BEGIN Records for this task

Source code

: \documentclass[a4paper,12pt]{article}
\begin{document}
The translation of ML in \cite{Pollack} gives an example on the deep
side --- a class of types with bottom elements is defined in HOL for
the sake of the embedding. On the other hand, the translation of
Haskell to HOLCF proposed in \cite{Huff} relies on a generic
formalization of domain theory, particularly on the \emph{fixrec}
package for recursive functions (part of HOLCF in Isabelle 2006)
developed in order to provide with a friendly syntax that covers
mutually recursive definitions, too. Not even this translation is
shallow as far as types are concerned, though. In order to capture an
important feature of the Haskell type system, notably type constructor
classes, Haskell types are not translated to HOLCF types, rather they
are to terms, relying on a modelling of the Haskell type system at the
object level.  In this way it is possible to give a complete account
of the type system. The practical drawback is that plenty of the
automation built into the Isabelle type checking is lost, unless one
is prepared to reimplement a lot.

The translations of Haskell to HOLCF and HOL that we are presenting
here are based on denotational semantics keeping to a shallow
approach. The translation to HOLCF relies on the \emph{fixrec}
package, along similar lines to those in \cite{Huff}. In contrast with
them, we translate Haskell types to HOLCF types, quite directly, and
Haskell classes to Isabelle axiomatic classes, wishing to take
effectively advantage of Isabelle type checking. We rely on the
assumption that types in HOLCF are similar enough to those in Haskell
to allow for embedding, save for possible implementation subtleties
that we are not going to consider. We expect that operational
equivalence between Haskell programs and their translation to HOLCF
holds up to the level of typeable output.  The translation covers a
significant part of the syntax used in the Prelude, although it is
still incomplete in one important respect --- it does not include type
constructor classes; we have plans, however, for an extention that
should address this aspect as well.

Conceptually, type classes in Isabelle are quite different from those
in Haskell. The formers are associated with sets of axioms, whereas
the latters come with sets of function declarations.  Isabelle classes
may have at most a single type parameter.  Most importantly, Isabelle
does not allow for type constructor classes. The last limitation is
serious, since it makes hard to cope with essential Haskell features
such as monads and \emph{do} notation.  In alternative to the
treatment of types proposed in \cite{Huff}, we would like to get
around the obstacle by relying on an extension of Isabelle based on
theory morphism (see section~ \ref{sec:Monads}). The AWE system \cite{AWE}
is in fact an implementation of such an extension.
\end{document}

END Records for this task

▸ Work to be completed:
When a line above contains the string "proposed", copy that line.

▸ Result for this exercise:
Haskell to HOLCF proposed in \cite{Huff} relies on a generic
treatment of types proposed in \cite{Huff}, we would like to get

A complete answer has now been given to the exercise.